Originally the page centered around the number of police killings by race, a rate that looked higher for white people until The Guardian addressed the proportions of population. The number of African-Americans killed by police in 2015 so far has been disproportionately high compared to white and Hispanic Americans.

“We didn’t know whether this issue was getting worse over time, whether this was a constant trend, or even if police killings were going down.” 

Lartey clarified the point is to track police killings, not only the killings of black people. “The only agenda is tied into the fact that as everyone knows there’s national conversation about policing, and race is very big part of that conversation,” Lartey said. “We’re sensitive to that.”

Mapping Police Violence is updated almost on a weekly basis, but the protesters aren’t only focused on this one platform. Back in August, the group launched Campaign Zero, a platform highlighting policy solutions for reducing police violence from activists and research organizations.

“Mapping Police Violence will continue to be focused on the data,” said Mckesson, one of the most popular civil-rights activist of the Black Lives Matter movement. “And Campaign Zero, we’ve gotten a lot of feedback, and we continue to get feedback about it, which is helpful and the platform will grow.”

Mckesson’s group, We The Protesters, met with Bernie Sanders to discuss Campaign Zero, police violence and other issues related to systemic racism on Wednesday, Sept. 16.

Mckesson and Hillary Clinton’s campaign exchanged tweets almost a week later that landed him a meeting with the Democratic Party’s frontrunner about discussing her upcoming race and criminal-justice platform.

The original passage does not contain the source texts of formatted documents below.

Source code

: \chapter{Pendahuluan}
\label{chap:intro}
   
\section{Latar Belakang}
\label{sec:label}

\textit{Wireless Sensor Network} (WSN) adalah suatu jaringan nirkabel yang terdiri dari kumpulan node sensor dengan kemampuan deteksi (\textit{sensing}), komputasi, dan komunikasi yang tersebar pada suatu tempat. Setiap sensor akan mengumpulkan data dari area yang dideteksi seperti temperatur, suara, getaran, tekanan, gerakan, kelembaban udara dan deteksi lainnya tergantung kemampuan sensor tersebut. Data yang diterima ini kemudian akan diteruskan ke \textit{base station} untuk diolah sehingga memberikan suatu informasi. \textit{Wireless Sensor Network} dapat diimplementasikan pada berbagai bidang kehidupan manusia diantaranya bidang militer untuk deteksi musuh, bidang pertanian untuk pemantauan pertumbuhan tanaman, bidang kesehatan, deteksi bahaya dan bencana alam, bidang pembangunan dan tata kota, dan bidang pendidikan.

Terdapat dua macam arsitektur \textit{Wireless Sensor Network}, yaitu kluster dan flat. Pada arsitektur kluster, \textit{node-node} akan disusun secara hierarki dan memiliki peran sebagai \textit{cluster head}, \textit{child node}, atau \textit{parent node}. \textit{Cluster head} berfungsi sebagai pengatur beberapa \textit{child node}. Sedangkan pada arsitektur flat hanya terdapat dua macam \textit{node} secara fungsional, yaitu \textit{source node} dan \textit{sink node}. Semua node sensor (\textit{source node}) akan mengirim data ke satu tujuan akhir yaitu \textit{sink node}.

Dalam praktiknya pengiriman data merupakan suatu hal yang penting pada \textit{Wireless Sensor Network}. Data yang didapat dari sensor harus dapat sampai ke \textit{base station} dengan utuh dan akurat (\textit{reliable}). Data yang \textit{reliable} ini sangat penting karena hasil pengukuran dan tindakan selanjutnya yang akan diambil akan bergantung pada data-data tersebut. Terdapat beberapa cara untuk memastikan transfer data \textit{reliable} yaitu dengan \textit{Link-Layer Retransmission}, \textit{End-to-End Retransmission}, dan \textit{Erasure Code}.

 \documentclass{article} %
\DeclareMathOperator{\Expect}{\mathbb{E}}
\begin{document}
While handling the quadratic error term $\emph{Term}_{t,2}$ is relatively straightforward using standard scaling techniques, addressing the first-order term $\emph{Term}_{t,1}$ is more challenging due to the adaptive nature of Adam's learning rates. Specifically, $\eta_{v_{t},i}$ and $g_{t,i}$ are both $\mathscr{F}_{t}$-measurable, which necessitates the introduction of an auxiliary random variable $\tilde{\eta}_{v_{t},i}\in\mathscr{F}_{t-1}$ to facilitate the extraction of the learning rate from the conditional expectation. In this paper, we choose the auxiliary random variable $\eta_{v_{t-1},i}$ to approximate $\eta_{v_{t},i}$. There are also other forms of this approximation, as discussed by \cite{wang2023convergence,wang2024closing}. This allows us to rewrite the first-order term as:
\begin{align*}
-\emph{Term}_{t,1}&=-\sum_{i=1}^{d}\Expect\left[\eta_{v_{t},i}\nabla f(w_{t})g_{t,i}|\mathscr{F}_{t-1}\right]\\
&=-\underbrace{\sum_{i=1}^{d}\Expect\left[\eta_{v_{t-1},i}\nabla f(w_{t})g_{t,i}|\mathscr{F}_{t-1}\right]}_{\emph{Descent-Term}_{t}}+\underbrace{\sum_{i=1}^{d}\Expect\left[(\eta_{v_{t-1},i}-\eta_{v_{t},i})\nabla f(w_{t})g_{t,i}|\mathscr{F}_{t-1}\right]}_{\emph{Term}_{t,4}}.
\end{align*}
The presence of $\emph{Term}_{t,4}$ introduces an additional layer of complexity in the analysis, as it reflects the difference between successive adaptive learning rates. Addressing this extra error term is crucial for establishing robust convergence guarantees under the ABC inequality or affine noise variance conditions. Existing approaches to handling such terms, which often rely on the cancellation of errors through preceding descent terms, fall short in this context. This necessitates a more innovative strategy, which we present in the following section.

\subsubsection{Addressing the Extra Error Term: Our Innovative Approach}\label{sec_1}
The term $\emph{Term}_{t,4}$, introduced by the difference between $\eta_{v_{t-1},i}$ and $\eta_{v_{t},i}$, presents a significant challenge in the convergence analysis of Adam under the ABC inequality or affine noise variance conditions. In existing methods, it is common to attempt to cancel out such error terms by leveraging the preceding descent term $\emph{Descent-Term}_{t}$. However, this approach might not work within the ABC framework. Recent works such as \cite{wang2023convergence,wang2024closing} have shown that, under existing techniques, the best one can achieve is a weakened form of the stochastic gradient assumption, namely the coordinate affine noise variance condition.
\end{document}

As the protesters are meeting with Democratic presidential candidates to discuss solutions to police violence and systemic racism, Mckesson said that he and We The Protesters aren’t done creating solution platforms.

“I anticipate that we will [build] another platform that addresses different parts of state violence—like beyond policing,” Mckesson said. 

Illustration by Max Fleishman.

A previous version of this story stated Sinyangwe still works with PolicyLink. He’s now with We The Protestors full time.